Data listing START
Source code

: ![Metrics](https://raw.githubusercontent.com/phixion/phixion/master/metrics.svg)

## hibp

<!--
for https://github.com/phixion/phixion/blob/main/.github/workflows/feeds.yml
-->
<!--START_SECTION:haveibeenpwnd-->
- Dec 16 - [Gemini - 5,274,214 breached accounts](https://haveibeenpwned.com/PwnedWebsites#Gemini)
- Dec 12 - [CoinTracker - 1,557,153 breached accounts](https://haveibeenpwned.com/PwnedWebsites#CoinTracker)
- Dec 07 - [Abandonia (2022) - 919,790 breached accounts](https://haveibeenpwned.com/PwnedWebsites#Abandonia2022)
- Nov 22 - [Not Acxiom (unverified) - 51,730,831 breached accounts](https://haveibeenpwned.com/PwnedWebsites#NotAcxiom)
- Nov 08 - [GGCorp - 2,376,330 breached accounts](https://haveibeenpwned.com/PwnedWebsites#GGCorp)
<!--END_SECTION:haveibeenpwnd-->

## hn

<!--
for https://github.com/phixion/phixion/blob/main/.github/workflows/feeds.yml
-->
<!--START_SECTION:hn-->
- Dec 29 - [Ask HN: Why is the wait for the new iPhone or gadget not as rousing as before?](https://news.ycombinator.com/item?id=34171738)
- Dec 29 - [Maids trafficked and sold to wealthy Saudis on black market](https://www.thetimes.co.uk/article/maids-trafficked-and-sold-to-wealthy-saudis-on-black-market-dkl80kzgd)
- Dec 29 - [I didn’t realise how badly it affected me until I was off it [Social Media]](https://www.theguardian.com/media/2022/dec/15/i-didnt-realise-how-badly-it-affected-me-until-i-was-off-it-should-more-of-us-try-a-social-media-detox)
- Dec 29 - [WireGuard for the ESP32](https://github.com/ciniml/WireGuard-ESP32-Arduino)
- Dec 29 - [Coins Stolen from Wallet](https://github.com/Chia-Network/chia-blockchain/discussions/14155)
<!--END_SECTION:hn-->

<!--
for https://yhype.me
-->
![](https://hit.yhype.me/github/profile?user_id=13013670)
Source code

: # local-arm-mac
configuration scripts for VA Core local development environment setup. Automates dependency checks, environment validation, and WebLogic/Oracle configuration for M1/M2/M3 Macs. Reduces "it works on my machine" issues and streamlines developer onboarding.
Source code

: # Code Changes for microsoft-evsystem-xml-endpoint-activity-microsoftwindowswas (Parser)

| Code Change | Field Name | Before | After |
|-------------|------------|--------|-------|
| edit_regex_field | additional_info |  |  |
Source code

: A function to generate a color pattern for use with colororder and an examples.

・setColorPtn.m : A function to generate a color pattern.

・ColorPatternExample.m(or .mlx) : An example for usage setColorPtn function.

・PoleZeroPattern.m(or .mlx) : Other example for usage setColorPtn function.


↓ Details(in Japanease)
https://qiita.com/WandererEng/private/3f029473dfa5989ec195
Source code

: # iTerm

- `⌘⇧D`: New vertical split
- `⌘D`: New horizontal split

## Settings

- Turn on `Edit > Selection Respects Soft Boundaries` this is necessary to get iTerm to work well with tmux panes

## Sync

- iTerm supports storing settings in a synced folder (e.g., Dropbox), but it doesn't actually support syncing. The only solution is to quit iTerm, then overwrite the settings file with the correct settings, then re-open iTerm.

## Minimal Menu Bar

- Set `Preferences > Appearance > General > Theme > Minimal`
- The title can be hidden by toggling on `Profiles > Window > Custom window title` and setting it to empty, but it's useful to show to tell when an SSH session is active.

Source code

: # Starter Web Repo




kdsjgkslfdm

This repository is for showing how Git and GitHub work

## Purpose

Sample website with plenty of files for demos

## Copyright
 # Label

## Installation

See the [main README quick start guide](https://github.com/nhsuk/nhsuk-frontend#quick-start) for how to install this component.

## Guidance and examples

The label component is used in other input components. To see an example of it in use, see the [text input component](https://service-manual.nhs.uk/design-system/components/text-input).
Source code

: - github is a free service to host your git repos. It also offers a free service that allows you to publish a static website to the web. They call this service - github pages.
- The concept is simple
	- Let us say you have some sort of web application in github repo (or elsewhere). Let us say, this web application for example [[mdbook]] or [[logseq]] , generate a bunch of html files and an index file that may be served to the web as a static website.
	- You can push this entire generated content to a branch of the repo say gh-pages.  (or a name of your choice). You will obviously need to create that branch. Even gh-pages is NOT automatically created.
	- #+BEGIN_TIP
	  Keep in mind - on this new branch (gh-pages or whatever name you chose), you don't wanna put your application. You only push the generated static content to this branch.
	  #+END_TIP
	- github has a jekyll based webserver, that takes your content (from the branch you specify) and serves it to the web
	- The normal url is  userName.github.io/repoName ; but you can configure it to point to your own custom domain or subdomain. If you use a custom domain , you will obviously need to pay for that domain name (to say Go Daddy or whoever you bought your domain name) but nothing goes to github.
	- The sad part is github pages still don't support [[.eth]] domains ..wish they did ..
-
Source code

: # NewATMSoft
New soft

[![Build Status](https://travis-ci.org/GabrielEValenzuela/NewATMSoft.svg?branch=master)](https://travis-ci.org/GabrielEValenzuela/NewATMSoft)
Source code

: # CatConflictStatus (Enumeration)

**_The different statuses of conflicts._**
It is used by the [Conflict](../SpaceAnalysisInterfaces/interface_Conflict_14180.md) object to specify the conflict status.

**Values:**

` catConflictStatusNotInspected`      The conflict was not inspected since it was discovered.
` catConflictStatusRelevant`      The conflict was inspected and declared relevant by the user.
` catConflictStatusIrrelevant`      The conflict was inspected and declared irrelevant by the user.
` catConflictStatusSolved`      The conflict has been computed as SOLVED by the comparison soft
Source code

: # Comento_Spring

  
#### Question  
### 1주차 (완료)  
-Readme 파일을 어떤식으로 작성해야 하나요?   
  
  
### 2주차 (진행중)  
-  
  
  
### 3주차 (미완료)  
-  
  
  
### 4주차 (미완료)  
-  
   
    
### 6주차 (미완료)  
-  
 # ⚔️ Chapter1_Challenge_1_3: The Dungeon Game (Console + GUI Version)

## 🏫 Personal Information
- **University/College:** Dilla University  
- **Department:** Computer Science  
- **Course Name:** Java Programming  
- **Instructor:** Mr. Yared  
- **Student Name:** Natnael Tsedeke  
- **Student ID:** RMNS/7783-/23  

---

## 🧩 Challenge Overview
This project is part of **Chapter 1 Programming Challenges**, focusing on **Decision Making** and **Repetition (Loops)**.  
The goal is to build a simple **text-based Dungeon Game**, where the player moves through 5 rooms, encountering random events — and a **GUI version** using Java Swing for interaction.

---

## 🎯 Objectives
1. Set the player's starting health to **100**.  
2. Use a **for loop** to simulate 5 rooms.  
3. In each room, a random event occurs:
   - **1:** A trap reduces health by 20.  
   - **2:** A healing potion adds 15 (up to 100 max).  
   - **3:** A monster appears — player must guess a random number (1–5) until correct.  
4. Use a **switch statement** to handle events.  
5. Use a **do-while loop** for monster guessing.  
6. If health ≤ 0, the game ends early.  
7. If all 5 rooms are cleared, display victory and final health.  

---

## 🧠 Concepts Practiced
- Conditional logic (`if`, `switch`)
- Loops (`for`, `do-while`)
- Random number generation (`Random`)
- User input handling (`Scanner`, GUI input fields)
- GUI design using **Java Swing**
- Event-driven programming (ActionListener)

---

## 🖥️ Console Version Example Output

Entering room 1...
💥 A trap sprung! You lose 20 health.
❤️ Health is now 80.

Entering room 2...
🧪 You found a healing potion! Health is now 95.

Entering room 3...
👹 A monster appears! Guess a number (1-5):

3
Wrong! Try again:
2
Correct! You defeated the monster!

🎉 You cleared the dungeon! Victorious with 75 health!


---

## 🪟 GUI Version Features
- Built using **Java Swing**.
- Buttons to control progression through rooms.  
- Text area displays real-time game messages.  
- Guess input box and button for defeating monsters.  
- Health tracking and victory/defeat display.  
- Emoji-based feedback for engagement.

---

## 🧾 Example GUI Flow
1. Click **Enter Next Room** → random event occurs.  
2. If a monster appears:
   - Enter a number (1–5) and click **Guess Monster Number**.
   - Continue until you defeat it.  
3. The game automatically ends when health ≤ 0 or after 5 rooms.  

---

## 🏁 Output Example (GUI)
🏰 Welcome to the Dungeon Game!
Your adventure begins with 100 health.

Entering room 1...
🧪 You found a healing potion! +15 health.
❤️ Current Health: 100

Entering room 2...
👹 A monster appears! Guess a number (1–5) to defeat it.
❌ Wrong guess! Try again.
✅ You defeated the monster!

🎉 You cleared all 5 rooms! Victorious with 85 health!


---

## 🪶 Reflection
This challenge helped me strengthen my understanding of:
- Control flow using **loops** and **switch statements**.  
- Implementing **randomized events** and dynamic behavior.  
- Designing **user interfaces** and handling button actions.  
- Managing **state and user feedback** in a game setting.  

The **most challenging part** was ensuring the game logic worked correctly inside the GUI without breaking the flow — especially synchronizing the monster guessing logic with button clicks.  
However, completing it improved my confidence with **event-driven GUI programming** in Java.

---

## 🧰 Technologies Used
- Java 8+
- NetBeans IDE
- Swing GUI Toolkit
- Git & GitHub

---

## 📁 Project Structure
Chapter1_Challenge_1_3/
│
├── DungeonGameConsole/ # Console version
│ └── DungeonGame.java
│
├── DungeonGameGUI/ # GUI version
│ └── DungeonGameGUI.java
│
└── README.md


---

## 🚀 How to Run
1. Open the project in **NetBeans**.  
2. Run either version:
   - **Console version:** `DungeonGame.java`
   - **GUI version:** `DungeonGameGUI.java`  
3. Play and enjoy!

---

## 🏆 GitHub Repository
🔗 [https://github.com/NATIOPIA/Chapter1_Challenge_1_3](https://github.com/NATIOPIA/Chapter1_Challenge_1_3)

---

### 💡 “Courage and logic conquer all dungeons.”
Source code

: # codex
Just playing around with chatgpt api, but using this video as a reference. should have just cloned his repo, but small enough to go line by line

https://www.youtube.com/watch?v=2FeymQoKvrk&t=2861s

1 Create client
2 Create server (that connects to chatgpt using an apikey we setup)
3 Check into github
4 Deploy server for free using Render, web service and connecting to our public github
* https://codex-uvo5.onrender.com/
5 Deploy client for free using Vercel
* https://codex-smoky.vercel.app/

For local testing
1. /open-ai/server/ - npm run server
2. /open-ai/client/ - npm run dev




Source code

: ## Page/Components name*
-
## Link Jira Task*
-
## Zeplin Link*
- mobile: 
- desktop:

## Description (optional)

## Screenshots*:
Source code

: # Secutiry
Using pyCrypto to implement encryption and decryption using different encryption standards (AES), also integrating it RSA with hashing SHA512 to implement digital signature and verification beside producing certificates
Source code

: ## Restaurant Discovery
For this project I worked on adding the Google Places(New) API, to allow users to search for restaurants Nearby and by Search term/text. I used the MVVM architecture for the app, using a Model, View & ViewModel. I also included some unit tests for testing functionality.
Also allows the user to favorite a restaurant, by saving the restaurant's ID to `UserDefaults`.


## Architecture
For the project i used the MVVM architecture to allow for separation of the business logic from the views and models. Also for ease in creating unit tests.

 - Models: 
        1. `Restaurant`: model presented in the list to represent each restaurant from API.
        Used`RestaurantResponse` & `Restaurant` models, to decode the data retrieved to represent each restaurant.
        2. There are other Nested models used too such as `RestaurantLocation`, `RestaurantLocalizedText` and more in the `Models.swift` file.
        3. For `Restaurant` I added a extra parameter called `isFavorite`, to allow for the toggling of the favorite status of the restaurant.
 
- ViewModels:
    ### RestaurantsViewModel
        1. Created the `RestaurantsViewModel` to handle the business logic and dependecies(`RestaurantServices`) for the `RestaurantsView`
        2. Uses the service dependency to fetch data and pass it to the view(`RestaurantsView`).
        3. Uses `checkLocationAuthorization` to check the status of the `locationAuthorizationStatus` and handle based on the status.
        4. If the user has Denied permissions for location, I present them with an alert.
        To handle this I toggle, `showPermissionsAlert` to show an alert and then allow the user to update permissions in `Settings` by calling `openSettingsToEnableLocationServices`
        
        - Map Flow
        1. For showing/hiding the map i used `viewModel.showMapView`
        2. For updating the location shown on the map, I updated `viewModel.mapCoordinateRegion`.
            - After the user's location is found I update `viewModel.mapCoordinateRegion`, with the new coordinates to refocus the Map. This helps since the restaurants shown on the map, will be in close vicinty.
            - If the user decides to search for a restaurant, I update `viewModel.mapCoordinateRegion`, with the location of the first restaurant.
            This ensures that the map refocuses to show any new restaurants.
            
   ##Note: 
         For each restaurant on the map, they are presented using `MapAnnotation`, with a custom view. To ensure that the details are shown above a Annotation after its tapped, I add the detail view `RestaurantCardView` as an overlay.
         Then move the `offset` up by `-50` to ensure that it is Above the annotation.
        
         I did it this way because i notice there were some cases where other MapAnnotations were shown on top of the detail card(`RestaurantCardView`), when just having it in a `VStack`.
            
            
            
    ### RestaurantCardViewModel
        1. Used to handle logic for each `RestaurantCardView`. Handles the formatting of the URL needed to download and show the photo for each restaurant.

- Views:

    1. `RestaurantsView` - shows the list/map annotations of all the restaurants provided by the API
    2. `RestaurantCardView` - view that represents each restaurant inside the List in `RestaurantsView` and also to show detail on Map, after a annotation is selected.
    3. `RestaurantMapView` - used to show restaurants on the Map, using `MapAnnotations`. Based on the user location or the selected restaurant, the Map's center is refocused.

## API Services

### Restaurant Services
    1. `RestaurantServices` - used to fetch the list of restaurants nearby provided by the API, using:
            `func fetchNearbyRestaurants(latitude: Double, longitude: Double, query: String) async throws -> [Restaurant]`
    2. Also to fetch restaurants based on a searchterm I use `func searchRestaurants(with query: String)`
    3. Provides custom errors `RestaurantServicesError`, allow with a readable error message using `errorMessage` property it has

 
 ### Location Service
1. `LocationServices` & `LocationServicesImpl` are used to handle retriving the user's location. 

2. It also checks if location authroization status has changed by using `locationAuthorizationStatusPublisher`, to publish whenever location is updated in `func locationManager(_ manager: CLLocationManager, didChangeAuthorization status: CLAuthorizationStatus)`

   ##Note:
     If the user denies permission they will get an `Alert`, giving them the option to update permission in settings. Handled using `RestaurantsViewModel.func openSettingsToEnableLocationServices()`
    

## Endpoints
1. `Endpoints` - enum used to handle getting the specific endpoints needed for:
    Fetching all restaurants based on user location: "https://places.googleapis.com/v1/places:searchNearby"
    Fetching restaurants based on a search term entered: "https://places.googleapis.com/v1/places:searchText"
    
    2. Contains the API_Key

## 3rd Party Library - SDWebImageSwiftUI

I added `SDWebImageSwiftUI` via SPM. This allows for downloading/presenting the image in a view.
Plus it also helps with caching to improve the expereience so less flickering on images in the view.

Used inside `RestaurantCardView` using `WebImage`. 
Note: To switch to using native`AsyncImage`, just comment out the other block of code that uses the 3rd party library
Data listing END
What you will do |
Only the number is required: state how many lines of the entries hold the word "favorite".

Exercise solution |
2